- WHAT TO DO -
Every line below from the one containing "Upgraded from Labyrinths" through the one containing "Upgraded from Blacksmiths" must be transcribed exactly. Omit all lines outside that stretch.

===============

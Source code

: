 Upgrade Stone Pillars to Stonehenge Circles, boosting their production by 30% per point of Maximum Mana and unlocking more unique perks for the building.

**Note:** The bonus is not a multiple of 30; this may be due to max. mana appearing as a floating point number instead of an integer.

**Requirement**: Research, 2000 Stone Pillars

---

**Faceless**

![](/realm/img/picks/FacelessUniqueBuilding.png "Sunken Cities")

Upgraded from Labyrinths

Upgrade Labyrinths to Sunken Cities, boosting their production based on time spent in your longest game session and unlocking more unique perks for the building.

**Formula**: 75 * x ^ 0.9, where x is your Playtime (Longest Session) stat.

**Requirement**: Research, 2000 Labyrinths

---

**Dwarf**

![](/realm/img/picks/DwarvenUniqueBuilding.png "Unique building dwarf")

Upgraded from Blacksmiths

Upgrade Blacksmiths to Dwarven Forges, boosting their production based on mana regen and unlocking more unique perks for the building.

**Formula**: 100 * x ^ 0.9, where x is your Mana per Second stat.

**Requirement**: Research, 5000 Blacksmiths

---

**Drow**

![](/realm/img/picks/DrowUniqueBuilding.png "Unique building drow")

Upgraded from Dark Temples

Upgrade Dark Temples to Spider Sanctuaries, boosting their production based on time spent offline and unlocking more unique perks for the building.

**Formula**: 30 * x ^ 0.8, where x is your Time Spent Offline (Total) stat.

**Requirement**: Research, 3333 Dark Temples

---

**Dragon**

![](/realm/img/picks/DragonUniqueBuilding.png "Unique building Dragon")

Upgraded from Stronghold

===============

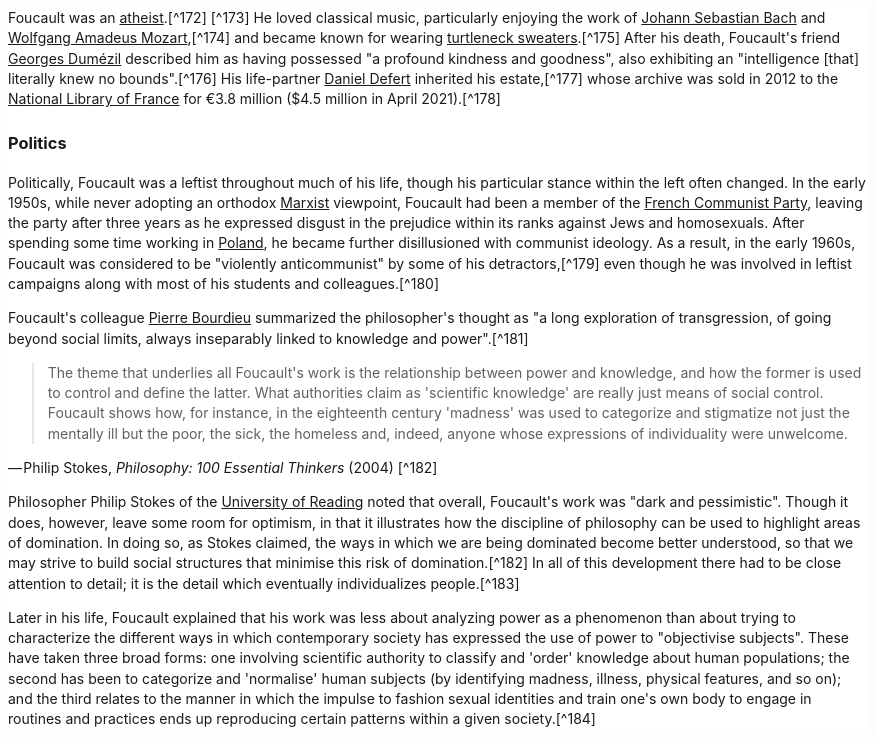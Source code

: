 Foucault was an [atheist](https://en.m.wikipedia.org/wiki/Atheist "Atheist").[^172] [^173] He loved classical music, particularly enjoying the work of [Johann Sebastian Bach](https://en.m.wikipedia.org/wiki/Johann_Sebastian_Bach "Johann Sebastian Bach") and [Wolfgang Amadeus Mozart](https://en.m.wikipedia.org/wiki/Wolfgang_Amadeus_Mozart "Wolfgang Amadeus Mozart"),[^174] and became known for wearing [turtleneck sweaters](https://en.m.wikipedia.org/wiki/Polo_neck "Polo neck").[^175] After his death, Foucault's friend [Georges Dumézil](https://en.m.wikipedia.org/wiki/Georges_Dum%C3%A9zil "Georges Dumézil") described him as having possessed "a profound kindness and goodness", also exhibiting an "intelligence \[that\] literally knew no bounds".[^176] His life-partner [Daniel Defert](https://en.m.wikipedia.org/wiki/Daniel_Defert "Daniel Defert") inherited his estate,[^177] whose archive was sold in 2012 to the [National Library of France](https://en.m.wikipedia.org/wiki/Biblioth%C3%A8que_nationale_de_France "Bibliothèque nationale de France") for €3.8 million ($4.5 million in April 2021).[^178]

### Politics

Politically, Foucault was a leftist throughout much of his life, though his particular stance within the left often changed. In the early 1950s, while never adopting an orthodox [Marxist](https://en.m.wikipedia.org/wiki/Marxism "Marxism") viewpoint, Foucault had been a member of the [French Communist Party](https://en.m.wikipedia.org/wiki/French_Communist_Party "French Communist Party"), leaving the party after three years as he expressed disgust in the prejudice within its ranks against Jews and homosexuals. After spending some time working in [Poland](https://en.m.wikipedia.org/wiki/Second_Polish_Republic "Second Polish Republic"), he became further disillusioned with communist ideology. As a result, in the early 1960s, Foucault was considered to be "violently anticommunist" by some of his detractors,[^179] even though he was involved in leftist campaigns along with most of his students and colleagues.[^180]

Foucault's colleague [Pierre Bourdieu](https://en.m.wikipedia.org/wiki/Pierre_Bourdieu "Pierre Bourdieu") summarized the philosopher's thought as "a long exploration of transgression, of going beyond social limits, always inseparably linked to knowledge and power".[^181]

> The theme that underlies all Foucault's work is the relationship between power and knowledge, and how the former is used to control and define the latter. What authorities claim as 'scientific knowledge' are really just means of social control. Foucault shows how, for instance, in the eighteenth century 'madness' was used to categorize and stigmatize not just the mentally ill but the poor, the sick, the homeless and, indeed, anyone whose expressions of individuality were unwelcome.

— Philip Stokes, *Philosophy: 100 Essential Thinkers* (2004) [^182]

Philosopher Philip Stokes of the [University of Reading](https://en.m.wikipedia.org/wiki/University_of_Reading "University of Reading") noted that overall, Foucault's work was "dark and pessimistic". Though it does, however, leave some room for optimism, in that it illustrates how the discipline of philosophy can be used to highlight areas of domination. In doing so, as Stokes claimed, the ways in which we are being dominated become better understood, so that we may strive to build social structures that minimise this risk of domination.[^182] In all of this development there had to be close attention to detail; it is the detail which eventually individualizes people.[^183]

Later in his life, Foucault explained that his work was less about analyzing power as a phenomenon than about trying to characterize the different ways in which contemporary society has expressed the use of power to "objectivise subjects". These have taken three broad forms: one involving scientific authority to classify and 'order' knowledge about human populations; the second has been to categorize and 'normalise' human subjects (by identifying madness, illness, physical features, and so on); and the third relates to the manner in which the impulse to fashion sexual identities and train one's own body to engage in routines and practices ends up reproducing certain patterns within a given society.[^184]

===============

- ANSWER FOR THIS EXERCISE -
Upgraded from Labyrinths

Upgrade Labyrinths to Sunken Cities, boosting their production based on time spent in your longest game session and unlocking more unique perks for the building.

**Formula**: 75 * x ^ 0.9, where x is your Playtime (Longest Session) stat.

**Requirement**: Research, 2000 Labyrinths

---

**Dwarf**

![](/realm/img/picks/DwarvenUniqueBuilding.png "Unique building dwarf")

Upgraded from Blacksmiths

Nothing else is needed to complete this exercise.